The SEC’s complaint contains an allegation not often seen in FCPA enforcement actions about how the company’s alleged bribery scheme helped offset losses in other areas and helped fund future product development.
According to the SEC:
“Maxwell greatly depended on the revenue from Maxwell SA’s high-voltage capacitor sales to China in order to help fund Maxwell’s expansion into new product lines that are now expected to become Maxwell’s future source of revenue. Maxwell engaged in the bribery scheme because it enabled the company to obtain material revenue needed to financially position itself to help fund the very products that today are sustaining Maxwell’s future growth.”
As to “Discovery of the Illicit Payments” the complaint states as follows.
“Potential FCPA and accounting concerns came to the attention of Maxwell’s finance department in September 2008, during an internal review of Maxwell SA’s commission expenses involving the Chinese Agent. Maxwell’s management team asked about these commission payments after learning of the unusually high Chinese Agent commissions, which included the Extra Amounts.
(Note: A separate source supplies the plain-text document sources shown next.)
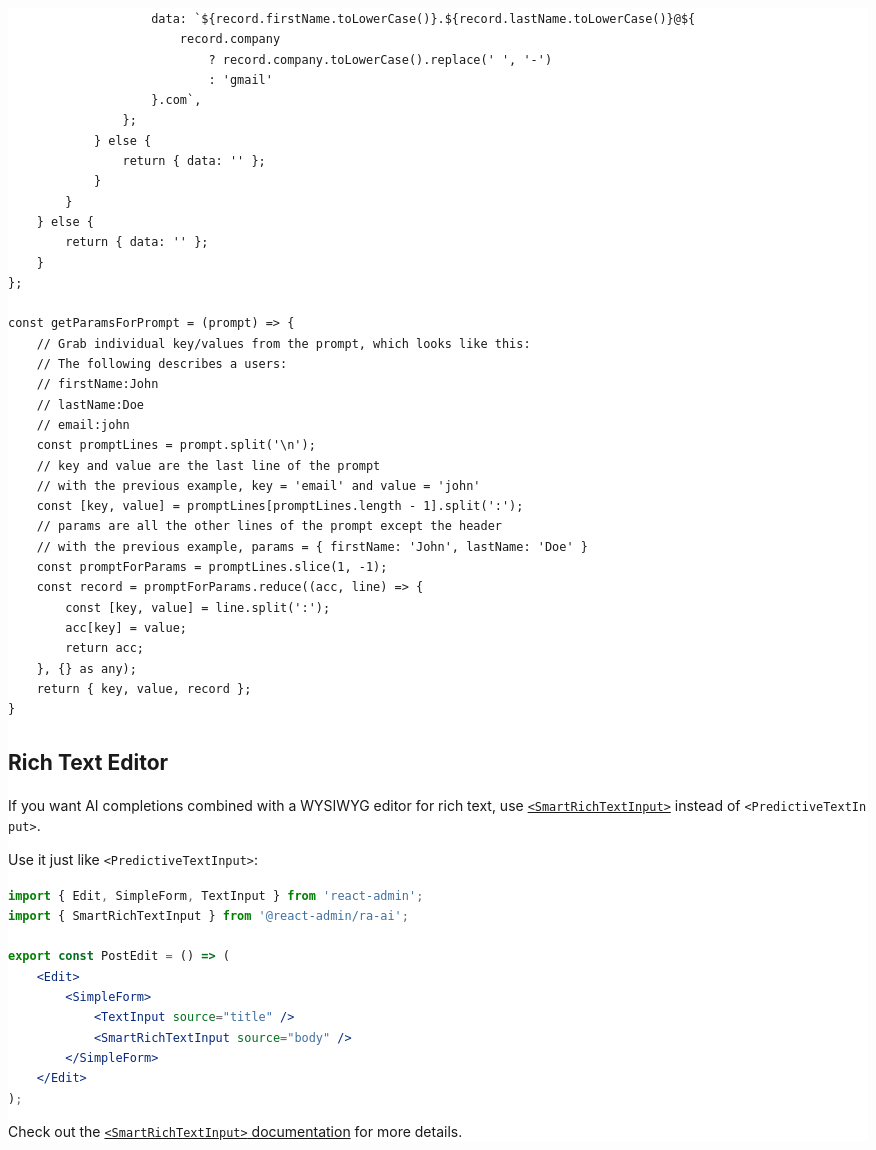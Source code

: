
 ```tsx
                    data: `${record.firstName.toLowerCase()}.${record.lastName.toLowerCase()}@${
                        record.company
                            ? record.company.toLowerCase().replace(' ', '-')
                            : 'gmail'
                    }.com`,
                };
            } else {
                return { data: '' };
            }
        }
    } else {
        return { data: '' };
    }
};

const getParamsForPrompt = (prompt) => {
    // Grab individual key/values from the prompt, which looks like this:
    // The following describes a users:
    // firstName:John
    // lastName:Doe
    // email:john
    const promptLines = prompt.split('\n');
    // key and value are the last line of the prompt
    // with the previous example, key = 'email' and value = 'john'
    const [key, value] = promptLines[promptLines.length - 1].split(':');
    // params are all the other lines of the prompt except the header
    // with the previous example, params = { firstName: 'John', lastName: 'Doe' }
    const promptForParams = promptLines.slice(1, -1);
    const record = promptForParams.reduce((acc, line) => {
        const [key, value] = line.split(':');
        acc[key] = value;
        return acc;
    }, {} as any);
    return { key, value, record };
}
```

## Rich Text Editor

If you want AI completions combined with a WYSIWYG editor for rich text, use [`<SmartRichTextInput>`](SmartRichTextInput.md) instead of `<PredictiveTextInput>`.

<video controls playsinline muted loop poster="https://react-admin-ee.marmelab.com/assets/SmartRichTextInput.png" >
  <source src="https://react-admin-ee.marmelab.com/assets/SmartRichTextInput.mp4" type="video/mp4" />
  Your browser does not support the video tag.
</video>

Use it just like `<PredictiveTextInput>`:

```jsx
import { Edit, SimpleForm, TextInput } from 'react-admin';
import { SmartRichTextInput } from '@react-admin/ra-ai';

export const PostEdit = () => (
    <Edit>
        <SimpleForm>
            <TextInput source="title" />
            <SmartRichTextInput source="body" />
        </SimpleForm>
    </Edit>
);
```

Check out the [`<SmartRichTextInput>` documentation](SmartRichTextInput.md) for more details.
During this review, Executive A informed Maxwell’s finance department that the payments made to the Chinese Agent were recorded as sales commissions. Maxwell’s finance department then sought and obtained a signed FCPA certificate from the Chinese Agent in which he represented that he was familiar with the U.S. FCPA and local laws and regulations regarding corrupt payments” and that he had not in the past and will not in the future make any improper payments.
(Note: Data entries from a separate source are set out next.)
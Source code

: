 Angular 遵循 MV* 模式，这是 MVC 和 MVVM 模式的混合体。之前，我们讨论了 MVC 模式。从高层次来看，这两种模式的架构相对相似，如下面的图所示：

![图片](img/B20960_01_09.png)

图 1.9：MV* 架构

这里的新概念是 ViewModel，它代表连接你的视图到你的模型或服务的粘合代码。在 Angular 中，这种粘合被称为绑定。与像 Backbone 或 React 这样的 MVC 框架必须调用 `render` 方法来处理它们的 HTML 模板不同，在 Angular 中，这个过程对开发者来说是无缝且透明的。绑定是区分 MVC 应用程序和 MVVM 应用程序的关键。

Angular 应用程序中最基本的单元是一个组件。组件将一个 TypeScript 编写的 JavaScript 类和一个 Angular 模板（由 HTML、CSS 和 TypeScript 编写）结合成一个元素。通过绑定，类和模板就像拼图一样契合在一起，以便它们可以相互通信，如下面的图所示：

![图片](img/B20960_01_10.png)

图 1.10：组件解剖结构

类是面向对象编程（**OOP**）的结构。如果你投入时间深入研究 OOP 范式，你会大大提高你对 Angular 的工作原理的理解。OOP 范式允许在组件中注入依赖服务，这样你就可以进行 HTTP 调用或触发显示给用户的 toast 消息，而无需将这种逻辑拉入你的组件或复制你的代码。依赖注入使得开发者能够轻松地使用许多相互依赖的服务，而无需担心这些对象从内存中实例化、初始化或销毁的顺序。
However, according to the SEC, “after obtaining the representations, Maxwell’s finance department took no further corrective action regarding the commissions and Extra Amounts paid to the Chinese Agent …”.
In February 2009, Maxwell’s new CEO, became aware of the issues with the Chinese Agent and he “immediately notified Maxwell’s audit committee and outside counsel.”
According to the SEC:
“During the relevant period, Maxwell’s controls designed to prevent illicit payments to foreign officials were wholly inadequate. At the time, Maxwell’s Code of Conduct contained a brief section on FCPA issues, but there is no evidence that employees received any FCPA training prior to the company’s remedial steps.”
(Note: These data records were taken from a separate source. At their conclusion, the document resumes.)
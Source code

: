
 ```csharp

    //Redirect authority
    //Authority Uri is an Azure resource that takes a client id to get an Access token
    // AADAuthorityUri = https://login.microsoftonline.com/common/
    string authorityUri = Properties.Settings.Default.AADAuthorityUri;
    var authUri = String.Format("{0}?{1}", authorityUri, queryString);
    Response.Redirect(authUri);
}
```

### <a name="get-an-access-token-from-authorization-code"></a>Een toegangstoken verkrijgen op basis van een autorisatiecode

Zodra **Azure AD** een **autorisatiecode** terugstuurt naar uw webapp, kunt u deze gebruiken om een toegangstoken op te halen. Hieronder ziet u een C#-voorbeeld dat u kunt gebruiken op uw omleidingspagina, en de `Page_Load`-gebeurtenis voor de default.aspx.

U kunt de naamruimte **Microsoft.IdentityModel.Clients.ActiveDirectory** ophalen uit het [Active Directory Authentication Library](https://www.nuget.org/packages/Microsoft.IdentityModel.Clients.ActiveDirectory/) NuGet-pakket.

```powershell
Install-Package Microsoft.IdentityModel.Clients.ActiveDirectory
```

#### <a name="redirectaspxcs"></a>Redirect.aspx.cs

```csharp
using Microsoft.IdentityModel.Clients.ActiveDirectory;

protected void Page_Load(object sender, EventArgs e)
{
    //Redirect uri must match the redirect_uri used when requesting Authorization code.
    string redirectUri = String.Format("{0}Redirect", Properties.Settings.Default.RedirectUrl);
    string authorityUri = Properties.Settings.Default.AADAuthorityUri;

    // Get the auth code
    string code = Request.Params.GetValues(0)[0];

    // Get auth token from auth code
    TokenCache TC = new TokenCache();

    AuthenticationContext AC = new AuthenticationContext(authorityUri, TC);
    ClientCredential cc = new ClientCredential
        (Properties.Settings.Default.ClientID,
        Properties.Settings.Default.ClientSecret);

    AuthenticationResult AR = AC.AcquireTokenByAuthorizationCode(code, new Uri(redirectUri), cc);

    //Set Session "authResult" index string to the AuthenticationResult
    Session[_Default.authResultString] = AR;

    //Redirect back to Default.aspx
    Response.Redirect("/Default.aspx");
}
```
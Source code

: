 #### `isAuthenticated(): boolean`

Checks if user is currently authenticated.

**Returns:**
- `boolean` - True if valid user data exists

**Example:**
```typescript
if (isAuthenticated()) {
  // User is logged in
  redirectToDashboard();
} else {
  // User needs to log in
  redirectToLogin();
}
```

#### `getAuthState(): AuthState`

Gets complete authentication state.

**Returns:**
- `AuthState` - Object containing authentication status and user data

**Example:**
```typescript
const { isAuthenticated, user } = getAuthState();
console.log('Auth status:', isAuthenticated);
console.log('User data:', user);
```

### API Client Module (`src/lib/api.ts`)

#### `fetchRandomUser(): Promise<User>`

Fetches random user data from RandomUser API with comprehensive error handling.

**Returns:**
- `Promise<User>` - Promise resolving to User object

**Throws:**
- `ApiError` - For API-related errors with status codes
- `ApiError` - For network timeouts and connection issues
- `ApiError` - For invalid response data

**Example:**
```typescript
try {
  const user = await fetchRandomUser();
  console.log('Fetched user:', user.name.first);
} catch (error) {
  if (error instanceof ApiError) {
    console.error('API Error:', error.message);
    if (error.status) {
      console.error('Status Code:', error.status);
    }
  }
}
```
As to Maxwell’s internal controls failures, the complaint states as follows:
“Maxwell (1) failed to question why the contract prices were artificially inflated by 20% above the bid prices; (2) did not request supporting documentation for the invoices or track where the commission payments ultimately were distributed; (3) performed no due diligence on the agent; (4) did not require FCPA training for all relevant employees; and (5) failed to take any action even though it appears that certain former officers and senior managers of Maxwell had knowledge of the bribes paid by Maxwell SA and its agent since at least November 2002.”
Without admitting or denying the SEC’s allegations, Maxwell agreed to an injunction prohibiting future FCPA violations and agreed to $5,654,576 in disgorgement and $696,314 in prejudgment interest.
In the SEC release (here ) Cheryl Scarboro (Chief of the SEC’s FCPA Unit) stated as follows: “Maxwell’s bribery allowed the company to obtain revenue and better financially position itself until new products were commercially developed and sold. This enforcement action shows that corruption can constitute disclosure violations as well as violations of other securities laws.”
Since announcement of the January 31st enforcement action, Maxwell’s shares are up approximately 6%.
As I explored in this  recent post, 60% of 2010 corporate FCPA enforcement actions involved (in whole or in part) employees of alleged state-owned or state-controlled enterprises (“SOE”). In these cases, the enforcement agencies generally allege that such enterprises are “instrumentalities” of a foreign government and that such employees are therefore “foreign officials” under the FCPA.
So far in 2011, it’s 100%.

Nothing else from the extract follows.